- **Task directions**: Write out precisely the lines beginning with the line that contains "used the operation" and ending with the last line of the entries, and no other lines.

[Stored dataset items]
● ● ●

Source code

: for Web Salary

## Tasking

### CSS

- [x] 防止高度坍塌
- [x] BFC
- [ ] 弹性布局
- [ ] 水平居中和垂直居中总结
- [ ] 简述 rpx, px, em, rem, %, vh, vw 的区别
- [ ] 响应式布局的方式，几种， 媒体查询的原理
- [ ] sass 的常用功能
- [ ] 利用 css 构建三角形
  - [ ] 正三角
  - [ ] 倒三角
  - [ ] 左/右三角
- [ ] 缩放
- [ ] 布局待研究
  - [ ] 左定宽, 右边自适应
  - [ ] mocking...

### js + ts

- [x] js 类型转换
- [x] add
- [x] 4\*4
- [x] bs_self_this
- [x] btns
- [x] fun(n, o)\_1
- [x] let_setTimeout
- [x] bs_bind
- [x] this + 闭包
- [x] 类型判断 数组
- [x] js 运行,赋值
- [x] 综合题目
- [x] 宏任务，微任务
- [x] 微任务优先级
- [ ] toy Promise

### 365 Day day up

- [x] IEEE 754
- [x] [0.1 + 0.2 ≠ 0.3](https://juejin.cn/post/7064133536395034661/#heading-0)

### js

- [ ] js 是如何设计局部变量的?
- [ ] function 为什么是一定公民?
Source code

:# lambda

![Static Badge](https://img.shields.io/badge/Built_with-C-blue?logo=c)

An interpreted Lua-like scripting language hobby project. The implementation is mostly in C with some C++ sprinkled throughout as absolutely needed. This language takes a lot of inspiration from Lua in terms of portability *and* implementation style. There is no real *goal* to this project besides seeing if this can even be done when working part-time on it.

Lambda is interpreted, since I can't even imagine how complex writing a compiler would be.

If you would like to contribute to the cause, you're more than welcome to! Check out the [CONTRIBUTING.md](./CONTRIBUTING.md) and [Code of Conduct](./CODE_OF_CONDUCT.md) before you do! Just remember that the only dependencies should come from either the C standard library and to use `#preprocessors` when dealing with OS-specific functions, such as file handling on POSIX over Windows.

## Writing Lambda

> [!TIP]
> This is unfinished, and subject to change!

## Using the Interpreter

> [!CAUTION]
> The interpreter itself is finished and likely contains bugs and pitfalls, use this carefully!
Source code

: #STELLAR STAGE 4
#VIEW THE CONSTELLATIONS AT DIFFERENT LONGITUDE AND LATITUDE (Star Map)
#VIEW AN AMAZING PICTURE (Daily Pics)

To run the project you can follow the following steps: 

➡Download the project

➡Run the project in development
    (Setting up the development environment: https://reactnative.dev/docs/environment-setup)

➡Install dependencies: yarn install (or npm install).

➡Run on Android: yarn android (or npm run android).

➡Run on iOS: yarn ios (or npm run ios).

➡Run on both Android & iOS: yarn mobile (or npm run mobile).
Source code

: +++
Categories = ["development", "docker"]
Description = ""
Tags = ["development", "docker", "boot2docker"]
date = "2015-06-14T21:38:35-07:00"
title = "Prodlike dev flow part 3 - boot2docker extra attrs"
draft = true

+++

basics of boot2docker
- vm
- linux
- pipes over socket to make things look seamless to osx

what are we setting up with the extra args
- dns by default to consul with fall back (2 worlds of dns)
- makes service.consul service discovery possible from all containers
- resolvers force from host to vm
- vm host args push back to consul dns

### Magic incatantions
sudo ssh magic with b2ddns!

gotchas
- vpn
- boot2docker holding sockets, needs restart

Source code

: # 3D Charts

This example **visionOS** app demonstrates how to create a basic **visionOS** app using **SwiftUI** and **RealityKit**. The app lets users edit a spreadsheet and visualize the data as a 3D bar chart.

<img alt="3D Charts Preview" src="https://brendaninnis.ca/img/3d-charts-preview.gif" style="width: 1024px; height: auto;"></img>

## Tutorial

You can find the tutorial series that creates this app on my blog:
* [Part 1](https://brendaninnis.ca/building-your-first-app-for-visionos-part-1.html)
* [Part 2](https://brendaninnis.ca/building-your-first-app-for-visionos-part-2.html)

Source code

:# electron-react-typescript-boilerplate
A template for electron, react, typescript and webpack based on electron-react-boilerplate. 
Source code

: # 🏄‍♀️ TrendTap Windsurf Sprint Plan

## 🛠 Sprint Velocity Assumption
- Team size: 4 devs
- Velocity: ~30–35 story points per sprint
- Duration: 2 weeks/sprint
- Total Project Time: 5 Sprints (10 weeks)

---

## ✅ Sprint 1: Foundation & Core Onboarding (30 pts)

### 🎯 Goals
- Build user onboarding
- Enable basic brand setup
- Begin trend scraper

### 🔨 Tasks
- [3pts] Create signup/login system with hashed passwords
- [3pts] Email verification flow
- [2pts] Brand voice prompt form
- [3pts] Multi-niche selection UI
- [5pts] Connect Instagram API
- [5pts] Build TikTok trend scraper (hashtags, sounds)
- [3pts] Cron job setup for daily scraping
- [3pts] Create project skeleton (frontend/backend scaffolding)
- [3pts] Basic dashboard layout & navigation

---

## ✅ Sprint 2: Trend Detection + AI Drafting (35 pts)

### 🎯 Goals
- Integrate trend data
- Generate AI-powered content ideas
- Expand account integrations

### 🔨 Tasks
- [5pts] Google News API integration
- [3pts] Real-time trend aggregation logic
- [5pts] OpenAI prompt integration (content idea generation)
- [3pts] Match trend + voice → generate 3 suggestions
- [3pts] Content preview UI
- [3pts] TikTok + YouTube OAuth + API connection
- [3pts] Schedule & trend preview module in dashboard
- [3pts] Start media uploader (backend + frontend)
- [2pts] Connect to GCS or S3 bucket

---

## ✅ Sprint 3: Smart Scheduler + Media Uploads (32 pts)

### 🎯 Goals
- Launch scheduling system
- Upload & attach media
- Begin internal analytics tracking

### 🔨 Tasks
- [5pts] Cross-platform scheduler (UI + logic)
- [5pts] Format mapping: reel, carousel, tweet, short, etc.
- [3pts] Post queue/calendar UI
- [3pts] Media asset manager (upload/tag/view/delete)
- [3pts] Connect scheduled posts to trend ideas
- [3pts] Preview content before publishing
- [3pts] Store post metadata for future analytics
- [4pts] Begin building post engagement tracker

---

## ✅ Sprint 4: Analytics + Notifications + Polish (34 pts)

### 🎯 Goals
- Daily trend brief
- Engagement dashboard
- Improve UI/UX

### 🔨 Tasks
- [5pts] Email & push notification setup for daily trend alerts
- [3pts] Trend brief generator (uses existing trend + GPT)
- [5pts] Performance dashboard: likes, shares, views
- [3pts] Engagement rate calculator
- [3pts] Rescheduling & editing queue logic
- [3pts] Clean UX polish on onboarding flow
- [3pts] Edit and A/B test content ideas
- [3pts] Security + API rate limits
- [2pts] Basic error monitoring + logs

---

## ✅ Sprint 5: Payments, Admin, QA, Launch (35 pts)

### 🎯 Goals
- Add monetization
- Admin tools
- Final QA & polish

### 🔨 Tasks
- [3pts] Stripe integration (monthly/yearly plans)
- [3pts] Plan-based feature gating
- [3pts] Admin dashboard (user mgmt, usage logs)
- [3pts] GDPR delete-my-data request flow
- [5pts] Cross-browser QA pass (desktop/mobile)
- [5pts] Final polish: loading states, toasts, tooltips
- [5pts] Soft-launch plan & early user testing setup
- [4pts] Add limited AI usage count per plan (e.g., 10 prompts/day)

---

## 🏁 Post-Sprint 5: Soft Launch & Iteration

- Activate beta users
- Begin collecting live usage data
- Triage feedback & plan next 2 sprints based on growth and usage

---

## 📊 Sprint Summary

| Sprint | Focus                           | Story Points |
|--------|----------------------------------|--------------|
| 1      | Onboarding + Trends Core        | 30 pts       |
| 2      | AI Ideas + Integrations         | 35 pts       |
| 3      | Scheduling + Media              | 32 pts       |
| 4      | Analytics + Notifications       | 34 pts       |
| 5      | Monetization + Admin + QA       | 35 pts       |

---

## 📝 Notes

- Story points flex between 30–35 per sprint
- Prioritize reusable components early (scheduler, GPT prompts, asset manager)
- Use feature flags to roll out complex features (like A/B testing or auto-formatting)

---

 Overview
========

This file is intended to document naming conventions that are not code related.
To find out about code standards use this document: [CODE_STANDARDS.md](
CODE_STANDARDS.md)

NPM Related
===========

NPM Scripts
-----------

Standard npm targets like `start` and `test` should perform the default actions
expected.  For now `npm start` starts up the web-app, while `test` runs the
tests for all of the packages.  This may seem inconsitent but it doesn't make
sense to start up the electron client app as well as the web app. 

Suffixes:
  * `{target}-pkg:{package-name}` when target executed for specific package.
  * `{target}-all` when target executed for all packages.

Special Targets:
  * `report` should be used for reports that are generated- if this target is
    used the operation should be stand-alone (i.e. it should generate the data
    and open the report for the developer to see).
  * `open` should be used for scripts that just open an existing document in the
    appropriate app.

● ● ●

- **Solution to this problem**:
    used the operation should be stand-alone (i.e. it should generate the data
    and open the report for the developer to see).
  * `open` should be used for scripts that just open an existing document in the
    appropriate app.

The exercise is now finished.